|Type||Main dish, Sandwich|
|Main ingredients||Ground meat, meat alternatives, vegetables, grains, and/or legumes|
A patty or burger (in British English) is a flattened, usually round, serving of ground meat and/or legumes, grains, vegetables, or meat alternatives. Patties are found in multiple cuisines throughout the world.
In British and American English, minced meat that is formed into a disc is called a burger, whether it is in a bread roll or not. The word “patty” is also used in American English but almost unknown in British English.
The ingredients are compacted and shaped, usually cooked, and served in various ways. Some foods termed "patties" use ingredients inside a pastry crust that is then baked or fried. Some patties are breaded, then baked or fried.
In London, since the late 1980s, the Jamaican patty, similar to the Cornish pastie, is a common food item.
The term originated in the 17th century as an English alteration of the French word pâté. According to the OED, it is related to the word pasty, which is various ingredients encased in pastry.
The term "patty" is used in many varieties of English, but less frequently in Britain and Ireland than in the United States. Merriam-Webster defines it as "a small flat cake of chopped food", Cambridge as "pieces of food, especially meat, formed into a thin, circular shape and then usually cooked". In some countries, patties may be called "discs."

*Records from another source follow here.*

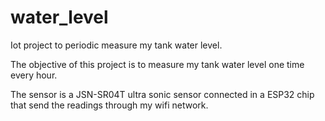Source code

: # water_level
Iot project to periodic measure my tank water level.

The objective of this project is to measure my tank water level one time every hour.

The sensor is a JSN-SR04T ultra sonic sensor connected in a ESP32 chip that send the readings through my wifi network.
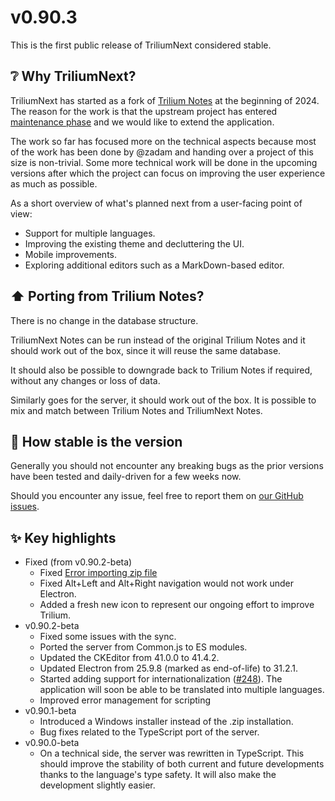 # v0.90.3
This is the first public release of TriliumNext considered stable.

## ❔ Why TriliumNext?

TriliumNext has started as a fork of [Trilium Notes](https://github.com/zadam/trilium) at the beginning of 2024. The reason for the work is that the upstream project has entered [maintenance phase](https://github.com/zadam/trilium/issues/4620) and we would like to extend the application.

The work so far has focused more on the technical aspects because most of the work has been done by @zadam and handing over a project of this size is non-trivial. Some more technical work will be done in the upcoming versions after which the project can focus on improving the user experience as much as possible.

As a short overview of what's planned next from a user-facing point of view:

*   Support for multiple languages.
*   Improving the existing theme and decluttering the UI.
*   Mobile improvements.
*   Exploring additional editors such as a MarkDown-based editor.

## ⬆️ Porting from Trilium Notes?

There is no change in the database structure.

TriliumNext Notes can be run instead of the original Trilium Notes and it should work out of the box, since it will reuse the same database.

It should also be possible to downgrade back to Trilium Notes if required, without any changes or loss of data.

Similarly goes for the server, it should work out of the box. It is possible to mix and match between Trilium Notes and TriliumNext Notes.

## 🐞 How stable is the version

Generally you should not encounter any breaking bugs as the prior versions have been tested and daily-driven for a few weeks now.

Should you encounter any issue, feel free to report them on [our GitHub issues](https://github.com/TriliumNext/Notes/issues).

## ✨ Key highlights

*   Fixed (from v0.90.2-beta)
    *   Fixed [Error importing zip file](https://github.com/TriliumNext/Notes/issues/281)
    *   Fixed Alt+Left and Alt+Right navigation would not work under Electron.
    *   Added a fresh new icon to represent our ongoing effort to improve Trilium.
*   v0.90.2-beta
    *   Fixed some issues with the sync.
    *   Ported the server from Common.js to ES modules.
    *   Updated the CKEditor from 41.0.0 to 41.4.2.
    *   Updated Electron from 25.9.8 (marked as end-of-life) to 31.2.1.
    *   Started adding support for internationalization ([#248](https://github.com/TriliumNext/Notes/pull/248)). The application will soon be able to be translated into multiple languages.
    *   Improved error management for scripting
*   v0.90.1-beta
    *   Introduced a Windows installer instead of the .zip installation.
    *   Bug fixes related to the TypeScript port of the server.
*   v0.90.0-beta
    *   On a technical side, the server was rewritten in TypeScript. This should improve the stability of both current and future developments thanks to the language's type safety. It will also make the development slightly easier.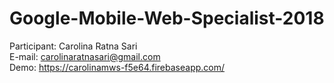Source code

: # Google-Mobile-Web-Specialist-2018

Participant: Carolina Ratna Sari
<br/>
E-mail: carolinaratnasari@gmail.com
<br/>
Demo: https://carolinamws-f5e64.firebaseapp.com/
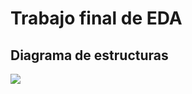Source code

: # Trabajo final de EDA

## Diagrama de estructuras 
<img src="https://res.cloudinary.com/dazt6g3o1/image/upload/v1720733134/t05iw7g2gdw2y50k2rep.png">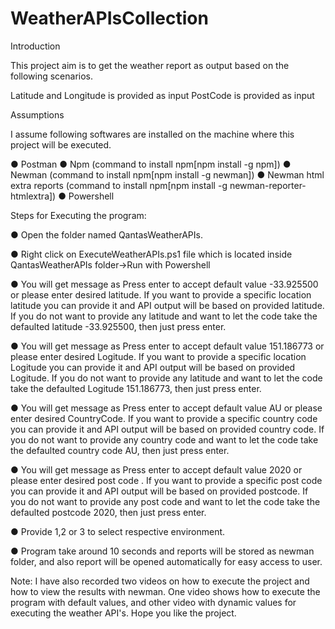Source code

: # WeatherAPIsCollection


 Introduction

This project aim is to get the weather report as output based on the following scenarios.

 Latitude and Longitude is provided as input
 PostCode is provided as input

	
 Assumptions

I assume following softwares are installed on the machine where this project will be executed.

●	Postman
●	Npm (command to install npm[npm install -g npm])
●	Newman (command to install npm[npm install -g newman])
●	Newman html extra reports (command to install npm[npm install -g newman-reporter-htmlextra])
●	Powershell

Steps for Executing the program:

●	Open the folder named QantasWeatherAPIs.

●	Right click on ExecuteWeatherAPIs.ps1 file which is located inside QantasWeatherAPIs folder->Run with Powershell


●	You will get message as Press enter to accept default value -33.925500 or please enter desired latitude. If you want to provide a specific location latitude you can provide it and API output will be based on provided latitude. If you do not want to provide any latitude and want to let the code take the defaulted latitude -33.925500, then just  press enter.

●	You will get message as Press enter to accept default value 151.186773 or please enter desired Logitude. If you want to provide a specific location Logitude you can provide it and API output will be based on provided Logitude. If you do not want to provide any latitude and want to let the code take the defaulted Logitude 151.186773, then just  press enter.


●	You will get message as Press enter to accept default value AU or please enter desired CountryCode. If you want to provide a specific country code you can provide it and API output will be based on provided country code. If you do not want to provide any country code and want to let the code take the defaulted country code AU, then just  press enter.


●	You will get message as Press enter to accept default value 2020 or please enter desired post code . If you want to provide a specific post code you can provide it and API output will be based on provided postcode. If you do not want to provide any post code and want to let the code take the defaulted postcode 2020, then just  press enter.


●	Provide 1,2 or 3 to select respective environment.

●	Program take around 10 seconds and reports will be stored as newman folder, and also report will be opened automatically for easy access to user.

Note: I have also recorded two videos on how to execute the project and how to view the results with newman. One video shows how to execute the program with default values, and other video with dynamic values for executing the weather API's. Hope you like the project.

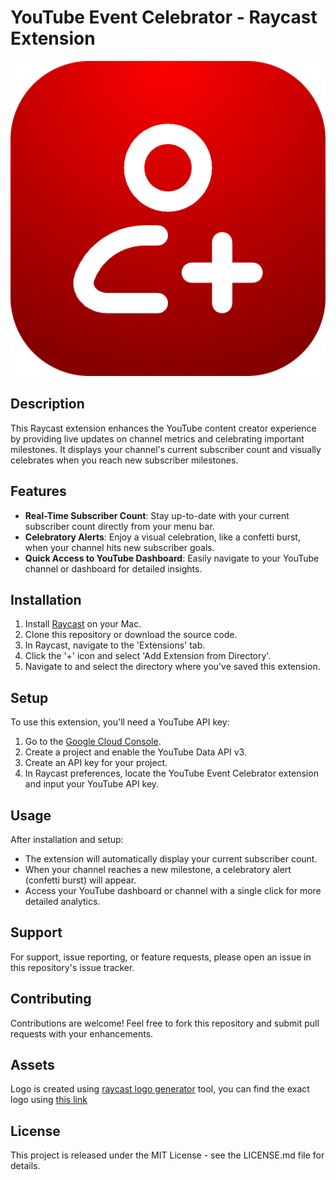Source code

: # YouTube Event Celebrator - Raycast Extension

![YouTube Event Celebrator Logo](https://github.com/imaNNeo/raycast_extensions/blob/main/youtube-celebrate/assets/command-icon.png?raw=true)

## Description

This Raycast extension enhances the YouTube content creator experience by providing live updates on channel metrics and celebrating important milestones. It displays your channel's current subscriber count and visually celebrates when you reach new subscriber milestones.

## Features

- **Real-Time Subscriber Count**: Stay up-to-date with your current subscriber count directly from your menu bar.
- **Celebratory Alerts**: Enjoy a visual celebration, like a confetti burst, when your channel hits new subscriber goals.
- **Quick Access to YouTube Dashboard**: Easily navigate to your YouTube channel or dashboard for detailed insights.

## Installation

1. Install [Raycast](https://raycast.com) on your Mac.
2. Clone this repository or download the source code.
3. In Raycast, navigate to the 'Extensions' tab.
4. Click the '+' icon and select 'Add Extension from Directory'.
5. Navigate to and select the directory where you've saved this extension.

## Setup

To use this extension, you'll need a YouTube API key:

1. Go to the [Google Cloud Console](https://console.cloud.google.com/).
2. Create a project and enable the YouTube Data API v3.
3. Create an API key for your project.
4. In Raycast preferences, locate the YouTube Event Celebrator extension and input your YouTube API key.

## Usage

After installation and setup:

- The extension will automatically display your current subscriber count.
- When your channel reaches a new milestone, a celebratory alert (confetti burst) will appear.
- Access your YouTube dashboard or channel with a single click for more detailed analytics.

## Support

For support, issue reporting, or feature requests, please open an issue in this repository's issue tracker.

## Contributing

Contributions are welcome! Feel free to fork this repository and submit pull requests with your enhancements.

## Assets
Logo is created using [raycast logo generator](https://icon.ray.so/) tool, you can find the exact logo using [this link](https://icon.ray.so/?fileName=extension_icon&icon=add-person&backgroundRadius=128&backgroundStrokeSize=0&backgroundStrokeColor=%23FFFFFF&backgroundRadialGlare=true&backgroundNoiseTexture=false&backgroundNoiseTextureOpacity=25&backgroundStrokeOpacity=100&iconColor=%23FFFFFF&iconSize=352&selectedPresetIndex=null&customSvg=undefined&backgroundFillType=Solid&backgroundStartColor=%23860000&backgroundEndColor=%23FF0000&backgroundAngle=45)

## License

This project is released under the MIT License - see the LICENSE.md file for details.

Similar-shaped cakes not made from ground beef may also be called "burgers": "fish burgers" may be made from reshaped mechanically separated meat. Patties made from chicken meat may be called chicken patties.
Veggie burger patties are made without meat and instead use legumes, grains, other mixed vegetables, and/or soy products such as tofu or tempeh or seitan, a product made of wheat gluten, often mixed with a binding agent.
Patties can be breaded and deep-fried, producing croquettes such as crab cakes. In Ireland, traditional chippers often serve batter burgers (a beef-based patty dipped in batter and deep fried). A batter burger served as a sandwich is called a wurly burger, and is believed to have been invented by the Mona Lisa chipper in Crumlin, Dublin. In Japan the Korokke is an example. Rissoles are meat (typically beef), or fish and other ingredients, coated in breadcrumbs or less frequently battered, and deep-fried; they are found in various European cuisines.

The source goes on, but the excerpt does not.